Do social media really cause depression?

The potential impact of social media for young people is difficult enough for anyone to turn off their mobile phone.

Some studies have shown that youth can develop social media addiction.

The concept that social media has a negative impact on mental health is widespread. However, researchers in a long-term new study say that this is not possible.

Meanwhile, other studies have linked this with poor sleep, poor self-esteem and potentially inappropriate mental health.

However, new research now believes that using social media can cause depression.

Previous studies conducted this claim based on measurements from a single point in time, but this new study included a long-term approach.

“You need to join the same people over time to conclude that using social media expects more depression symptoms,” says Taylor Heffer, author of the Brook University Research Center in St. Catherine, Canada.

“Using two large longitudinal examples, we were able to test this assumption.”

 

Real impact on mental health

The study was focused on two separate groups of participants. One of 594 adolescents in the sixth, seventh, or eighth grade was Ontario, Canada. Another 1132 undergraduate students.

The team tested the young team once a year for 2 years. They paid annually 6 years to elderly students and started their first year of study at the university.

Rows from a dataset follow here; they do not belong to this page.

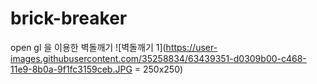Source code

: # brick-breaker
open gl 을 이용한 벽돌깨기
![벽돌깨기 1](https://user-images.githubusercontent.com/35258834/63439351-d0309b00-c468-11e9-8b0a-9f1fc3159ceb.JPG = 250x250)

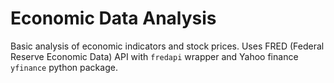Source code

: # Economic Data Analysis

Basic analysis of economic indicators and stock prices. Uses FRED (Federal Reserve Economic Data) API with `fredapi` wrapper and Yahoo finance `yfinance` python package.
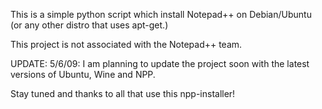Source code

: This is a simple python script which install Notepad++ on Debian/Ubuntu (or any other distro that uses apt-get.)

This project is not associated with the Notepad++ team.

UPDATE: 5/6/09: I am planning to update the project soon with the latest versions of Ubuntu, Wine and NPP.

Stay tuned and thanks to all that use this npp-installer!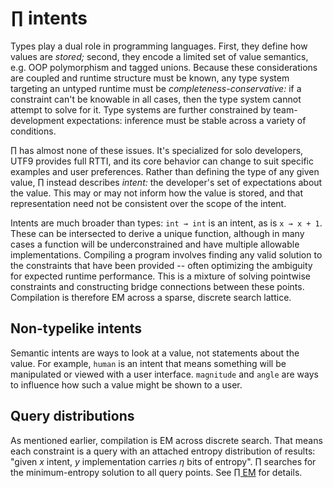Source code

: # ∏ intents
Types play a dual role in programming languages. First, they define how values are _stored;_ second, they encode a limited set of value semantics, e.g. OOP polymorphism and tagged unions. Because these considerations are coupled and runtime structure must be known, any type system targeting an untyped runtime must be _completeness-conservative:_ if a constraint can't be knowable in all cases, then the type system cannot attempt to solve for it. Type systems are further constrained by team-development expectations: inference must be stable across a variety of conditions.

∏ has almost none of these issues. It's specialized for solo developers, UTF9 provides full RTTI, and its core behavior can change to suit specific examples and user preferences. Rather than defining the type of any given value, ∏ instead describes _intent:_ the developer's set of expectations about the value. This may or may not inform how the value is stored, and that representation need not be consistent over the scope of the intent.

Intents are much broader than types: `int → int` is an intent, as is `x → x + 1`. These can be intersected to derive a unique function, although in many cases a function will be underconstrained and have multiple allowable implementations. Compiling a program involves finding any valid solution to the constraints that have been provided -- often optimizing the ambiguity for expected runtime performance. This is a mixture of solving pointwise constraints and constructing bridge connections between these points. Compilation is therefore EM across a sparse, discrete search lattice.


## Non-typelike intents
Semantic intents are ways to look at a value, not statements about the value. For example, `human` is an intent that means something will be manipulated or viewed with a user interface. `magnitude` and `angle` are ways to influence how such a value might be shown to a user.


## Query distributions
As mentioned earlier, compilation is EM across discrete search. That means each constraint is a query with an attached entropy distribution of results: "given _x_ intent, _y_ implementation carries _η_ bits of entropy". ∏ searches for the minimum-entropy solution to all query points. See [∏ EM](Pi-em.md) for details.

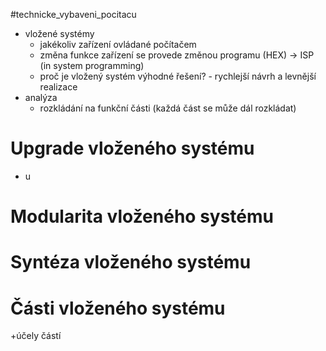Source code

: #technicke_vybaveni_pocitacu 
* vložené systémy
	* jakékoliv zařízení ovládané počítačem
	* změna funkce zařízení se provede změnou programu (HEX) → ISP (in system programming)
	* proč je vložený systém výhodné řešení? - rychlejší návrh a levnější realizace
* analýza
	* rozkládání na funkční části (každá část se může dál rozkládat)
# Upgrade vloženého systému
* u
# Modularita vloženého systému
# Syntéza vloženého systému
# Části vloženého systému
+účely částí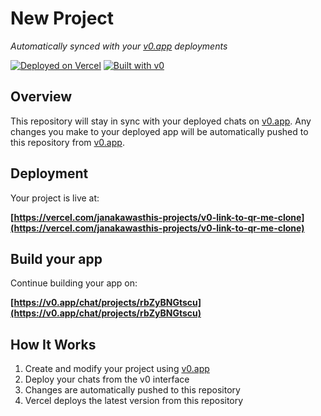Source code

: # New Project

*Automatically synced with your [v0.app](https://v0.app) deployments*

[![Deployed on Vercel](https://img.shields.io/badge/Deployed%20on-Vercel-black?style=for-the-badge&logo=vercel)](https://vercel.com/janakawasthis-projects/v0-link-to-qr-me-clone)
[![Built with v0](https://img.shields.io/badge/Built%20with-v0.app-black?style=for-the-badge)](https://v0.app/chat/projects/rbZyBNGtscu)

## Overview

This repository will stay in sync with your deployed chats on [v0.app](https://v0.app).
Any changes you make to your deployed app will be automatically pushed to this repository from [v0.app](https://v0.app).

## Deployment

Your project is live at:

**[https://vercel.com/janakawasthis-projects/v0-link-to-qr-me-clone](https://vercel.com/janakawasthis-projects/v0-link-to-qr-me-clone)**

## Build your app

Continue building your app on:

**[https://v0.app/chat/projects/rbZyBNGtscu](https://v0.app/chat/projects/rbZyBNGtscu)**

## How It Works

1. Create and modify your project using [v0.app](https://v0.app)
2. Deploy your chats from the v0 interface
3. Changes are automatically pushed to this repository
4. Vercel deploys the latest version from this repository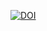 

[![DOI](https://zenodo.org/badge/DOI/10.5281/zenodo.10204398.svg)](https://doi.org/10.5281/zenodo.10204398)

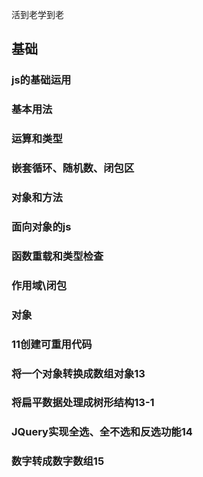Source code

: 活到老学到老

## 基础 
### js的基础运用
### 基本用法
### 运算和类型

### 嵌套循环、随机数、闭包区

### 对象和方法


### 面向对象的js
### 函数重载和类型检查
### 作用域\闭包
### 对象
### 11创建可重用代码
### 将一个对象转换成数组对象13
### 将扁平数据处理成树形结构13-1
### JQuery实现全选、全不选和反选功能14
### 数字转成数字数组15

Reduce the fear of social media

These findings suggest that overuse of social media does not lead to depression. Most importantly, this may be some of the ways to root out public fears against the effects of technology.

As Hobff explains, “when parents are reading media headlines such as Facebook’s depression, it’s an intrinsic assumption that social media use can lead to depression, politicians have recently discussed ways to deal with the effects Using social media for mental health. ”

It is likely that differences in factors such as personality play an important role in the way social media influence the mental health. For example, some young people may choose to use social media as a negative comparison tool, while others may easily use it to communicate with friends.

Scientists now need to look at incentives like this to help authorities, medical professionals and parents make the best path.